Talbot doesn’t know a lot about some of the more private problems of the folks around him, but besides dealing with the typical kerfuffles on the set and the possible theft of film stock, his biggest problem is dealing with the Special Section detective inspector and the FBI agent who show up to question Anny about her husband Cornell, who they’re certain is in Britain to contact her. When Cornell does meet up with Anny, he wants money, which she borrows from Talbot to give him. It seems rather odd to me that Talbot doesn’t suspect that the money Anny wants ostensibly for “peace of mind” has something to do with Cornell. He wonders if it was “Blackmail? Some sort of pay-off? Gambling? A debt?... None of my business.” I guess, as he says, he has a “lot on his plate.” Soon, the FBI and Special Branch have more questions, and Anny flees the country, leaving Talbot without a lead actress. So, he sets off to find her.

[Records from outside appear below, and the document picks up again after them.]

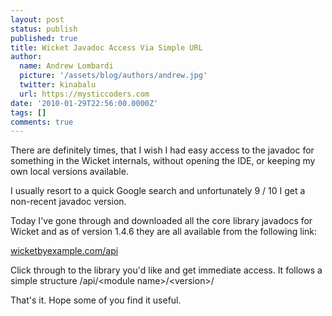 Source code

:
 ```yaml
---
layout: post
status: publish
published: true
title: Wicket Javadoc Access Via Simple URL
author:
  name: Andrew Lombardi
  picture: '/assets/blog/authors/andrew.jpg'
  twitter: kinabalu
  url: https://mysticcoders.com
date: '2010-01-29T22:56:00.0000Z'
tags: []
comments: true
---
```

There are definitely times, that I wish I had easy access to the javadoc for something in the Wicket internals, without opening the IDE, or keeping my own local versions available.

I usually resort to a quick Google search and unfortunately 9 / 10 I get a non-recent javadoc version.

Today I've gone through and downloaded all the core library javadocs for Wicket and as of version 1.4.6 they are all available from the following link:

<a href="http://wicketbyexample.com/api">wicketbyexample.com/api</a>

Click through to the library you'd like and get immediate access.  It follows a simple structure /api/&lt;module name&gt;/&lt;version&gt;/

That's it.  Hope some of you find it useful.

Trio is a fine, well-tuned novel with plenty of perfectly-paced drama, wit, and intriguing plot twists that accompany its more serious themes about privacy, secrecy, and Camus’s one fundamental philosophical question from which all questions follow. Since Boyd’s story is populated mostly with film folks, and knowing that Boyd has had his hand in screenplays and plays, I wouldn’t be surprised if he doesn’t write the screenplay for this story, even if film doesn’t quite reveal what’s going on in those masked and private human heads as perfectly as the novel.